Il derby dirà se il Toro è vivo
Può una singola partita modificare i giudizi su una stagione o su un allenatore? La ragione nega fermamente, ma il cuore sa che la risposta può anche essere positiva, se si tratta di un derby. Un derby che arriva insolitamente all’ultima partita di campionato, condizione già di per sé particolare, perché si sa che il modo con cui si chiude una storia determina come sarà raccontata. E sarà un derby ancora più speciale: il Torino può fare un bello sgambetto alla Juventus, che se non vincesse direbbe addio alla Champions dell’anno prossimo (l’esito, peraltro, può essere lo stesso anche in caso di successo bianconero).
Globalmente, le valutazioni saranno sempre le stesse: la stagione del Torino è insoddisfacente, il percorso di Roberto D’Aversa è positivo ma forse non abbastanza da consentirgli di strappare la conferma per l’anno prossimo. Tuttavia, nel mondo granata le partite contro la Juventus da sempre incidono nei giudizi su una stagione. E se è vero che il Torino ha vinto una sola volta contro i rivali bianconeri negli ultimi trent’anni, battere la Juve consentirebbe a D’Aversa di alzare notevolmente le sue quotazioni. Perlomeno, ci vorrebbe del coraggio da parte della società a dare il benservito a un tecnico in grado di sfatare quel tabù.

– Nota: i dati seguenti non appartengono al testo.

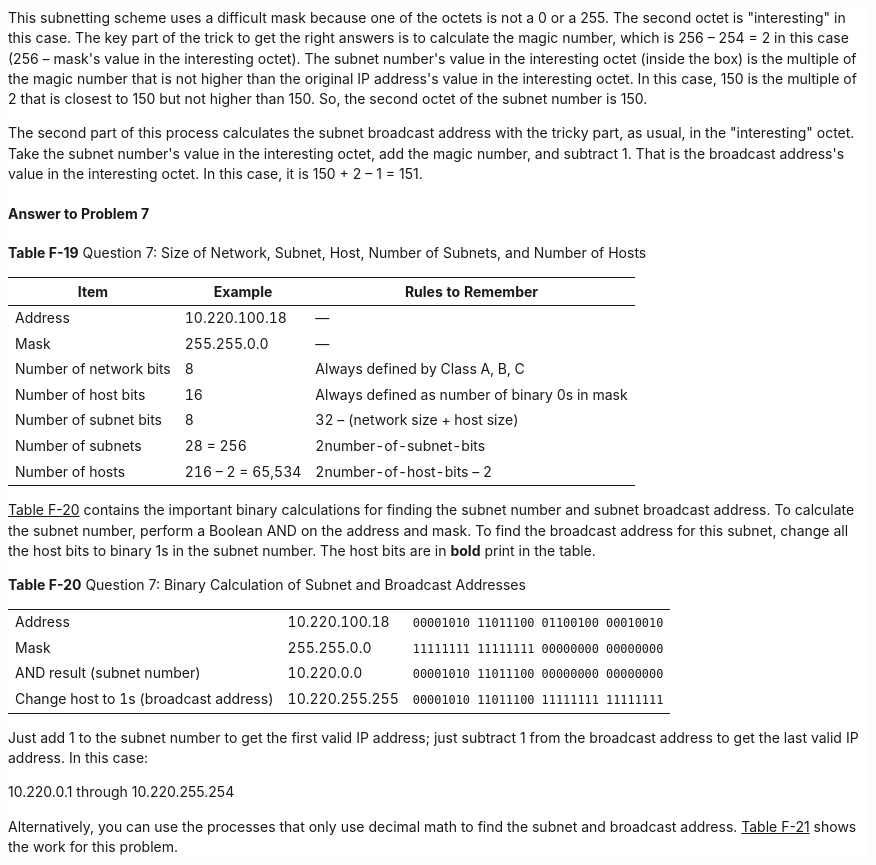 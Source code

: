 This subnetting scheme uses a difficult mask because one of the octets is not a 0 or a 255. The second octet is "interesting" in this case. The key part of the trick to get the right answers is to calculate the magic number, which is 256 – 254 = 2 in this case (256 – mask's value in the interesting octet). The subnet number's value in the interesting octet (inside the box) is the multiple of the magic number that is not higher than the original IP address's value in the interesting octet. In this case, 150 is the multiple of 2 that is closest to 150 but not higher than 150. So, the second octet of the subnet number is 150.

The second part of this process calculates the subnet broadcast address with the tricky part, as usual, in the "interesting" octet. Take the subnet number's value in the interesting octet, add the magic number, and subtract 1. That is the broadcast address's value in the interesting octet. In this case, it is 150 + 2 – 1 = 151.

#### Answer to Problem 7

**Table F-19** Question 7: Size of Network, Subnet, Host, Number of Subnets, and Number of Hosts

| Item | Example | Rules to Remember |
| --- | --- | --- |
| Address | 10.220.100.18 | — |
| Mask | 255.255.0.0 | — |
| Number of network bits | 8 | Always defined by Class A, B, C |
| Number of host bits | 16 | Always defined as number of binary 0s in mask |
| Number of subnet bits | 8 | 32 – (network size + host size) |
| Number of subnets | 28 = 256 | 2number-of-subnet-bits |
| Number of hosts | 216 – 2 = 65,534 | 2number-of-host-bits – 2 |

[Table F-20](vol1_appf.xhtml#appftab20) contains the important binary calculations for finding the subnet number and subnet broadcast address. To calculate the subnet number, perform a Boolean AND on the address and mask. To find the broadcast address for this subnet, change all the host bits to binary 1s in the subnet number. The host bits are in **bold** print in the table.

**Table F-20** Question 7: Binary Calculation of Subnet and Broadcast Addresses

|  |  |  |
| --- | --- | --- |
| Address | 10.220.100.18 | `00001010 11011100 01100100 00010010` |
| Mask | 255.255.0.0 | `11111111 11111111 00000000 00000000` |
| AND result (subnet number) | 10.220.0.0 | `00001010 11011100 00000000 00000000` |
| Change host to 1s (broadcast address) | 10.220.255.255 | `00001010 11011100 11111111 11111111` |

Just add 1 to the subnet number to get the first valid IP address; just subtract 1 from the broadcast address to get the last valid IP address. In this case:

10.220.0.1 through 10.220.255.254

Alternatively, you can use the processes that only use decimal math to find the subnet and broadcast address. [Table F-21](vol1_appf.xhtml#appftab21) shows the work for this problem.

L’inerzia può essere dalla parte del Torino, che ritroverà l’appoggio del tifo e ospiterà una Juventus consapevole di non essere padrone del proprio destino. La squadra di Spalletti ha dimostrato di essere disunita e povera di qualità morali per come ha affrontato la decisiva partita contro la Fiorentina. D’Aversa ha una difesa che imbarca acqua da tutte le parti, ma potenzialmente ha più uomini-derby di Spalletti, nel senso che giocatori come Vlasic, Zapata e Simeone hanno lo spessore tecnico e caratteriale per poter incidere e per far capire ai compagni che c’è la possibilità di scrivere una piccola pagina di storia e salvare la stagione agli occhi dei propri tifosi. Il campo dirà se il cuore granata batte ancora.